* To do:
All of the records should be given again verbatim.

* Data:
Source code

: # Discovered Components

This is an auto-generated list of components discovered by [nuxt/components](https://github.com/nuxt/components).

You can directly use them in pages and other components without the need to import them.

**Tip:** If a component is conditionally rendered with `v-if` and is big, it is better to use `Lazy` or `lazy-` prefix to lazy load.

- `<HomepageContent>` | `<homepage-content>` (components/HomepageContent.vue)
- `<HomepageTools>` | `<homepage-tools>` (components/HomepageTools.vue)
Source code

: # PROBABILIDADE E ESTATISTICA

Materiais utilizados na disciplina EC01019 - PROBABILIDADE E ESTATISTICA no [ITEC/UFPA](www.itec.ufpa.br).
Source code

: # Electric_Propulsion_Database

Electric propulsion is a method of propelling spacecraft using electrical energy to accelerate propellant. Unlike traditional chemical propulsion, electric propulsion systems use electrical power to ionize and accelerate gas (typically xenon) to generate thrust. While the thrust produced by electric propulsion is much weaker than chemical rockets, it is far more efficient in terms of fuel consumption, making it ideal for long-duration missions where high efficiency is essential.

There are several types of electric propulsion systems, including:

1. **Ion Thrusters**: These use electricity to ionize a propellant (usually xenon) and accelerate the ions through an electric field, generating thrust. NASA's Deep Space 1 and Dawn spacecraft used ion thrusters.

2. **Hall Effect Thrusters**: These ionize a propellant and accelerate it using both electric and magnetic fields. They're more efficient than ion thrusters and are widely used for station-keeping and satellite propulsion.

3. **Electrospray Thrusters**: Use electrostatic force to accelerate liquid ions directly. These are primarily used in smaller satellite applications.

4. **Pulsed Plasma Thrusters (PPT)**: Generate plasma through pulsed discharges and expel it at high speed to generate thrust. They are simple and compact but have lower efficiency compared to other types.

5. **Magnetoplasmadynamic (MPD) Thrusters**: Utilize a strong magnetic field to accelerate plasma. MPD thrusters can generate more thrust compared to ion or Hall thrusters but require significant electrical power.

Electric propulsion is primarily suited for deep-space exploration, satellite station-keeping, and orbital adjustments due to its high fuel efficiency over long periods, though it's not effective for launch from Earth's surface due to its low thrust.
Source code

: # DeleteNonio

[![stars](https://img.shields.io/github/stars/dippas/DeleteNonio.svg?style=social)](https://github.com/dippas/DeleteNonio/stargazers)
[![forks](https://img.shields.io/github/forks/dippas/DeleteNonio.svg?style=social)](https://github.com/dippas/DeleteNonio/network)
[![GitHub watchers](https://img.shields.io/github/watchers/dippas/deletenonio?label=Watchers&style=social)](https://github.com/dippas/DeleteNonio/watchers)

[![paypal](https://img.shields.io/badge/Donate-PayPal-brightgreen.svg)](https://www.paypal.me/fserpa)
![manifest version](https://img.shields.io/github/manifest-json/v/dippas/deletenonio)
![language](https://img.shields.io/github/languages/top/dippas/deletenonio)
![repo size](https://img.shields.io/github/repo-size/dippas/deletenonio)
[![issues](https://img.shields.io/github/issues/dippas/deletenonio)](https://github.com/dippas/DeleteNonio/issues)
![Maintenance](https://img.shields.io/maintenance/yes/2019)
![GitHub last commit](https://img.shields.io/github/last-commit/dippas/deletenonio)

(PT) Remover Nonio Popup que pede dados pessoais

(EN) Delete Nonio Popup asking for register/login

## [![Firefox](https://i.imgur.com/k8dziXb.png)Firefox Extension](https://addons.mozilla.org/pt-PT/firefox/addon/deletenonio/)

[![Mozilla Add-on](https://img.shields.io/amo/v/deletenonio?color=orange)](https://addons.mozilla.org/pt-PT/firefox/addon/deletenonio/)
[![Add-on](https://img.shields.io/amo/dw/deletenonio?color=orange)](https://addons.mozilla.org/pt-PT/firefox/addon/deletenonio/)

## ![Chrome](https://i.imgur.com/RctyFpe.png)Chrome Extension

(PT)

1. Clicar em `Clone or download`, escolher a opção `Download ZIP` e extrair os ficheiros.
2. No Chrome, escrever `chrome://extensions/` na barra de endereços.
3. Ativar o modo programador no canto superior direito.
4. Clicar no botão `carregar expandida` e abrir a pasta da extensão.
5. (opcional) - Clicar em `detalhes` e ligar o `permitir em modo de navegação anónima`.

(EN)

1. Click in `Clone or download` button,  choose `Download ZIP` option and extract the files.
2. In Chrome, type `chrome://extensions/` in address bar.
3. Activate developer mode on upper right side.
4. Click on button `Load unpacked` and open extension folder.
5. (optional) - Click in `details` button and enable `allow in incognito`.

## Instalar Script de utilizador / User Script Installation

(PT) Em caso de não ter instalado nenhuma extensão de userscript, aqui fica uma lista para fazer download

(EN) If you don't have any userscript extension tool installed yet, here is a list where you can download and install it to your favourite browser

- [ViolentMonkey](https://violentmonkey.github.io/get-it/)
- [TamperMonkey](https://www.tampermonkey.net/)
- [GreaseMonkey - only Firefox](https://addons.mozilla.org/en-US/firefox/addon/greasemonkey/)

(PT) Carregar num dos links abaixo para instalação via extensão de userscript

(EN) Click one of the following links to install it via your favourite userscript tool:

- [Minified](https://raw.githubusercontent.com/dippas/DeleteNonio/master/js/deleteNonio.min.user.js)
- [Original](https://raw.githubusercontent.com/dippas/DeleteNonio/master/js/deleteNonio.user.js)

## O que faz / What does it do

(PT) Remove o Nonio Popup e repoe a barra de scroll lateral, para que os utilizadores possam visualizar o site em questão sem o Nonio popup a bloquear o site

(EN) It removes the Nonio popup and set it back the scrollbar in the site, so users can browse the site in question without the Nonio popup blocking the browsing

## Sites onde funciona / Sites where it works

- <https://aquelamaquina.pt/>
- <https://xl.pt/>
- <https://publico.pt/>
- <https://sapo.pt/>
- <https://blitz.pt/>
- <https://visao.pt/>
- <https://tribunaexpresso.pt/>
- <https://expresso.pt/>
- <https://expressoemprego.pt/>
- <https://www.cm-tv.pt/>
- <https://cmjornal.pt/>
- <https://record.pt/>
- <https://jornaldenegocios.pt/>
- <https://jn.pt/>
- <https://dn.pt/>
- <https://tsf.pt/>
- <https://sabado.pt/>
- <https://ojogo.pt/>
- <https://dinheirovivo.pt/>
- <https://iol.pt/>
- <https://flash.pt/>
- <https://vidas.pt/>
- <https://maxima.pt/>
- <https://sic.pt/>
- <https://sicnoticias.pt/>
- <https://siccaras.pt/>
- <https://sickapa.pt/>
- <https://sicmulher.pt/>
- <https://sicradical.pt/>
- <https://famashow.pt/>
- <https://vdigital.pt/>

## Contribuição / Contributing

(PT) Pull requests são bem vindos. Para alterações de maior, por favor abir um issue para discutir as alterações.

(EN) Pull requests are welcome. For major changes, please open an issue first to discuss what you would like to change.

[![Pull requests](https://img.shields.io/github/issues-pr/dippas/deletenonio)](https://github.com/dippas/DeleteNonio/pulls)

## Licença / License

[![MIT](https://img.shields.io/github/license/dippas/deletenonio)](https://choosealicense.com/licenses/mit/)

* Expected output:
Source code

: # Discovered Components

This is an auto-generated list of components discovered by [nuxt/components](https://github.com/nuxt/components).

You can directly use them in pages and other components without the need to import them.

**Tip:** If a component is conditionally rendered with `v-if` and is big, it is better to use `Lazy` or `lazy-` prefix to lazy load.

- `<HomepageContent>` | `<homepage-content>` (components/HomepageContent.vue)
- `<HomepageTools>` | `<homepage-tools>` (components/HomepageTools.vue)
Source code

: # PROBABILIDADE E ESTATISTICA

Materiais utilizados na disciplina EC01019 - PROBABILIDADE E ESTATISTICA no [ITEC/UFPA](www.itec.ufpa.br).
Source code

: # Electric_Propulsion_Database

Electric propulsion is a method of propelling spacecraft using electrical energy to accelerate propellant. Unlike traditional chemical propulsion, electric propulsion systems use electrical power to ionize and accelerate gas (typically xenon) to generate thrust. While the thrust produced by electric propulsion is much weaker than chemical rockets, it is far more efficient in terms of fuel consumption, making it ideal for long-duration missions where high efficiency is essential.

There are several types of electric propulsion systems, including:

1. **Ion Thrusters**: These use electricity to ionize a propellant (usually xenon) and accelerate the ions through an electric field, generating thrust. NASA's Deep Space 1 and Dawn spacecraft used ion thrusters.

2. **Hall Effect Thrusters**: These ionize a propellant and accelerate it using both electric and magnetic fields. They're more efficient than ion thrusters and are widely used for station-keeping and satellite propulsion.

3. **Electrospray Thrusters**: Use electrostatic force to accelerate liquid ions directly. These are primarily used in smaller satellite applications.

4. **Pulsed Plasma Thrusters (PPT)**: Generate plasma through pulsed discharges and expel it at high speed to generate thrust. They are simple and compact but have lower efficiency compared to other types.

5. **Magnetoplasmadynamic (MPD) Thrusters**: Utilize a strong magnetic field to accelerate plasma. MPD thrusters can generate more thrust compared to ion or Hall thrusters but require significant electrical power.

Electric propulsion is primarily suited for deep-space exploration, satellite station-keeping, and orbital adjustments due to its high fuel efficiency over long periods, though it's not effective for launch from Earth's surface due to its low thrust.
Source code

: # DeleteNonio

[![stars](https://img.shields.io/github/stars/dippas/DeleteNonio.svg?style=social)](https://github.com/dippas/DeleteNonio/stargazers)
[![forks](https://img.shields.io/github/forks/dippas/DeleteNonio.svg?style=social)](https://github.com/dippas/DeleteNonio/network)
[![GitHub watchers](https://img.shields.io/github/watchers/dippas/deletenonio?label=Watchers&style=social)](https://github.com/dippas/DeleteNonio/watchers)

[![paypal](https://img.shields.io/badge/Donate-PayPal-brightgreen.svg)](https://www.paypal.me/fserpa)
![manifest version](https://img.shields.io/github/manifest-json/v/dippas/deletenonio)
![language](https://img.shields.io/github/languages/top/dippas/deletenonio)
![repo size](https://img.shields.io/github/repo-size/dippas/deletenonio)
[![issues](https://img.shields.io/github/issues/dippas/deletenonio)](https://github.com/dippas/DeleteNonio/issues)
![Maintenance](https://img.shields.io/maintenance/yes/2019)
![GitHub last commit](https://img.shields.io/github/last-commit/dippas/deletenonio)

(PT) Remover Nonio Popup que pede dados pessoais

(EN) Delete Nonio Popup asking for register/login

## [![Firefox](https://i.imgur.com/k8dziXb.png)Firefox Extension](https://addons.mozilla.org/pt-PT/firefox/addon/deletenonio/)

[![Mozilla Add-on](https://img.shields.io/amo/v/deletenonio?color=orange)](https://addons.mozilla.org/pt-PT/firefox/addon/deletenonio/)
[![Add-on](https://img.shields.io/amo/dw/deletenonio?color=orange)](https://addons.mozilla.org/pt-PT/firefox/addon/deletenonio/)

## ![Chrome](https://i.imgur.com/RctyFpe.png)Chrome Extension

(PT)

1. Clicar em `Clone or download`, escolher a opção `Download ZIP` e extrair os ficheiros.
2. No Chrome, escrever `chrome://extensions/` na barra de endereços.
3. Ativar o modo programador no canto superior direito.
4. Clicar no botão `carregar expandida` e abrir a pasta da extensão.
5. (opcional) - Clicar em `detalhes` e ligar o `permitir em modo de navegação anónima`.

(EN)

1. Click in `Clone or download` button,  choose `Download ZIP` option and extract the files.
2. In Chrome, type `chrome://extensions/` in address bar.
3. Activate developer mode on upper right side.
4. Click on button `Load unpacked` and open extension folder.
5. (optional) - Click in `details` button and enable `allow in incognito`.

## Instalar Script de utilizador / User Script Installation

(PT) Em caso de não ter instalado nenhuma extensão de userscript, aqui fica uma lista para fazer download

(EN) If you don't have any userscript extension tool installed yet, here is a list where you can download and install it to your favourite browser

- [ViolentMonkey](https://violentmonkey.github.io/get-it/)
- [TamperMonkey](https://www.tampermonkey.net/)
- [GreaseMonkey - only Firefox](https://addons.mozilla.org/en-US/firefox/addon/greasemonkey/)

(PT) Carregar num dos links abaixo para instalação via extensão de userscript

(EN) Click one of the following links to install it via your favourite userscript tool:

- [Minified](https://raw.githubusercontent.com/dippas/DeleteNonio/master/js/deleteNonio.min.user.js)
- [Original](https://raw.githubusercontent.com/dippas/DeleteNonio/master/js/deleteNonio.user.js)

## O que faz / What does it do

(PT) Remove o Nonio Popup e repoe a barra de scroll lateral, para que os utilizadores possam visualizar o site em questão sem o Nonio popup a bloquear o site

(EN) It removes the Nonio popup and set it back the scrollbar in the site, so users can browse the site in question without the Nonio popup blocking the browsing

## Sites onde funciona / Sites where it works

- <https://aquelamaquina.pt/>
- <https://xl.pt/>
- <https://publico.pt/>
- <https://sapo.pt/>
- <https://blitz.pt/>
- <https://visao.pt/>
- <https://tribunaexpresso.pt/>
- <https://expresso.pt/>
- <https://expressoemprego.pt/>
- <https://www.cm-tv.pt/>
- <https://cmjornal.pt/>
- <https://record.pt/>
- <https://jornaldenegocios.pt/>
- <https://jn.pt/>
- <https://dn.pt/>
- <https://tsf.pt/>
- <https://sabado.pt/>
- <https://ojogo.pt/>
- <https://dinheirovivo.pt/>
- <https://iol.pt/>
- <https://flash.pt/>
- <https://vidas.pt/>
- <https://maxima.pt/>
- <https://sic.pt/>
- <https://sicnoticias.pt/>
- <https://siccaras.pt/>
- <https://sickapa.pt/>
- <https://sicmulher.pt/>
- <https://sicradical.pt/>
- <https://famashow.pt/>
- <https://vdigital.pt/>

## Contribuição / Contributing

(PT) Pull requests são bem vindos. Para alterações de maior, por favor abir um issue para discutir as alterações.

(EN) Pull requests are welcome. For major changes, please open an issue first to discuss what you would like to change.

[![Pull requests](https://img.shields.io/github/issues-pr/dippas/deletenonio)](https://github.com/dippas/DeleteNonio/pulls)

## Licença / License

[![MIT](https://img.shields.io/github/license/dippas/deletenonio)](https://choosealicense.com/licenses/mit/)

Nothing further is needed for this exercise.